What is being asked
Please return every record below exactly as it stands.

Provided records

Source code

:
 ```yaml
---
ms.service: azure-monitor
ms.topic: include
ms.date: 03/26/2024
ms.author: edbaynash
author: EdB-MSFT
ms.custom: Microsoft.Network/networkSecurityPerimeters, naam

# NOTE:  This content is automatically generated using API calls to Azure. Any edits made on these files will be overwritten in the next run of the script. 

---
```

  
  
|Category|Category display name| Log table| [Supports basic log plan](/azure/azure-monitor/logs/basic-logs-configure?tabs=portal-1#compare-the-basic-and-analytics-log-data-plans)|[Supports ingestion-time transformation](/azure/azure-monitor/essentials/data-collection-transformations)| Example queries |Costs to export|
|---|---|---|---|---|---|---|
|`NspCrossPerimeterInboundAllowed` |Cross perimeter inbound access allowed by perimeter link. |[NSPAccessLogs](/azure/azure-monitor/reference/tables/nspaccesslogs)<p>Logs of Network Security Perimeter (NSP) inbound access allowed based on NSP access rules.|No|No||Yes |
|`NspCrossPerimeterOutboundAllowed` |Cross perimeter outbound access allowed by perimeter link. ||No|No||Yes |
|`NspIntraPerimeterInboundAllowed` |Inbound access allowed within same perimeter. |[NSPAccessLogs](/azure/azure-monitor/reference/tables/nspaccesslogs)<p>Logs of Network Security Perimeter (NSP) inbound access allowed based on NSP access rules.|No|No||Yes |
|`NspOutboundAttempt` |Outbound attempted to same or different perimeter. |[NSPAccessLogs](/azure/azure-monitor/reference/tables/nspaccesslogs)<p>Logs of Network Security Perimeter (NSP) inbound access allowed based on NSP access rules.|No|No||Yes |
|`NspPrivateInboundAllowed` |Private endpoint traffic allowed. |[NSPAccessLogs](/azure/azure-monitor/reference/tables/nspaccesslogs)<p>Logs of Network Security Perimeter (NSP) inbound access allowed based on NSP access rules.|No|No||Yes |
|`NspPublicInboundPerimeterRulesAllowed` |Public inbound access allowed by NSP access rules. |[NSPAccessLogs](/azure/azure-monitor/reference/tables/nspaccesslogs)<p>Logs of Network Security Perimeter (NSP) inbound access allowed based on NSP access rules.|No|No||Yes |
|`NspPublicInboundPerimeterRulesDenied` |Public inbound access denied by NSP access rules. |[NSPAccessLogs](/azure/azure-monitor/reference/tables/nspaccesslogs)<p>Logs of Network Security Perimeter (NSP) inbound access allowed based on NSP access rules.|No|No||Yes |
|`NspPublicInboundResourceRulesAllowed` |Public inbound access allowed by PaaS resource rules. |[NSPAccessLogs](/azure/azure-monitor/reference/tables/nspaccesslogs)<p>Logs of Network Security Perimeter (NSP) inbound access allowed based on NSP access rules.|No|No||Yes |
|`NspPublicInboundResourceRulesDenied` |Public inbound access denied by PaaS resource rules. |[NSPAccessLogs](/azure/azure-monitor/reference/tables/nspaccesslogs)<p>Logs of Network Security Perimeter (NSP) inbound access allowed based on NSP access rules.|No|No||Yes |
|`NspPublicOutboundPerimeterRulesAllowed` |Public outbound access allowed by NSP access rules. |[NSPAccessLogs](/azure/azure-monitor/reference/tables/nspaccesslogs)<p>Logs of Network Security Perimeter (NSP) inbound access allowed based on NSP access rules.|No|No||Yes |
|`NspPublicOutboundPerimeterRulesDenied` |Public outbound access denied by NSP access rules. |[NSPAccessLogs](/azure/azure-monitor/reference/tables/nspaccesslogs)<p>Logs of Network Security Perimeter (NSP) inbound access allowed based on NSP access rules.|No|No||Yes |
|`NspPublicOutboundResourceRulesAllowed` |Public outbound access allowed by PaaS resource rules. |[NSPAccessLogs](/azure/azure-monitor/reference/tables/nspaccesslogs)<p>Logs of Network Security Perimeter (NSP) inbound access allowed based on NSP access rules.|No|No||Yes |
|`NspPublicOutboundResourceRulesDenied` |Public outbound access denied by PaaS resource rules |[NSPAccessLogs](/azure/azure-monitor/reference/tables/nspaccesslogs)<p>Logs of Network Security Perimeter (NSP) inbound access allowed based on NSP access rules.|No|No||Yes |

Solution for this exercise
Source code

:
 ```yaml
---
ms.service: azure-monitor
ms.topic: include
ms.date: 03/26/2024
ms.author: edbaynash
author: EdB-MSFT
ms.custom: Microsoft.Network/networkSecurityPerimeters, naam

# NOTE:  This content is automatically generated using API calls to Azure. Any edits made on these files will be overwritten in the next run of the script. 

---
```

  
  
|Category|Category display name| Log table| [Supports basic log plan](/azure/azure-monitor/logs/basic-logs-configure?tabs=portal-1#compare-the-basic-and-analytics-log-data-plans)|[Supports ingestion-time transformation](/azure/azure-monitor/essentials/data-collection-transformations)| Example queries |Costs to export|
|---|---|---|---|---|---|---|
|`NspCrossPerimeterInboundAllowed` |Cross perimeter inbound access allowed by perimeter link. |[NSPAccessLogs](/azure/azure-monitor/reference/tables/nspaccesslogs)<p>Logs of Network Security Perimeter (NSP) inbound access allowed based on NSP access rules.|No|No||Yes |
|`NspCrossPerimeterOutboundAllowed` |Cross perimeter outbound access allowed by perimeter link. ||No|No||Yes |
|`NspIntraPerimeterInboundAllowed` |Inbound access allowed within same perimeter. |[NSPAccessLogs](/azure/azure-monitor/reference/tables/nspaccesslogs)<p>Logs of Network Security Perimeter (NSP) inbound access allowed based on NSP access rules.|No|No||Yes |
|`NspOutboundAttempt` |Outbound attempted to same or different perimeter. |[NSPAccessLogs](/azure/azure-monitor/reference/tables/nspaccesslogs)<p>Logs of Network Security Perimeter (NSP) inbound access allowed based on NSP access rules.|No|No||Yes |
|`NspPrivateInboundAllowed` |Private endpoint traffic allowed. |[NSPAccessLogs](/azure/azure-monitor/reference/tables/nspaccesslogs)<p>Logs of Network Security Perimeter (NSP) inbound access allowed based on NSP access rules.|No|No||Yes |
|`NspPublicInboundPerimeterRulesAllowed` |Public inbound access allowed by NSP access rules. |[NSPAccessLogs](/azure/azure-monitor/reference/tables/nspaccesslogs)<p>Logs of Network Security Perimeter (NSP) inbound access allowed based on NSP access rules.|No|No||Yes |
|`NspPublicInboundPerimeterRulesDenied` |Public inbound access denied by NSP access rules. |[NSPAccessLogs](/azure/azure-monitor/reference/tables/nspaccesslogs)<p>Logs of Network Security Perimeter (NSP) inbound access allowed based on NSP access rules.|No|No||Yes |
|`NspPublicInboundResourceRulesAllowed` |Public inbound access allowed by PaaS resource rules. |[NSPAccessLogs](/azure/azure-monitor/reference/tables/nspaccesslogs)<p>Logs of Network Security Perimeter (NSP) inbound access allowed based on NSP access rules.|No|No||Yes |
|`NspPublicInboundResourceRulesDenied` |Public inbound access denied by PaaS resource rules. |[NSPAccessLogs](/azure/azure-monitor/reference/tables/nspaccesslogs)<p>Logs of Network Security Perimeter (NSP) inbound access allowed based on NSP access rules.|No|No||Yes |
|`NspPublicOutboundPerimeterRulesAllowed` |Public outbound access allowed by NSP access rules. |[NSPAccessLogs](/azure/azure-monitor/reference/tables/nspaccesslogs)<p>Logs of Network Security Perimeter (NSP) inbound access allowed based on NSP access rules.|No|No||Yes |
|`NspPublicOutboundPerimeterRulesDenied` |Public outbound access denied by NSP access rules. |[NSPAccessLogs](/azure/azure-monitor/reference/tables/nspaccesslogs)<p>Logs of Network Security Perimeter (NSP) inbound access allowed based on NSP access rules.|No|No||Yes |
|`NspPublicOutboundResourceRulesAllowed` |Public outbound access allowed by PaaS resource rules. |[NSPAccessLogs](/azure/azure-monitor/reference/tables/nspaccesslogs)<p>Logs of Network Security Perimeter (NSP) inbound access allowed based on NSP access rules.|No|No||Yes |
|`NspPublicOutboundResourceRulesDenied` |Public outbound access denied by PaaS resource rules |[NSPAccessLogs](/azure/azure-monitor/reference/tables/nspaccesslogs)<p>Logs of Network Security Perimeter (NSP) inbound access allowed based on NSP access rules.|No|No||Yes |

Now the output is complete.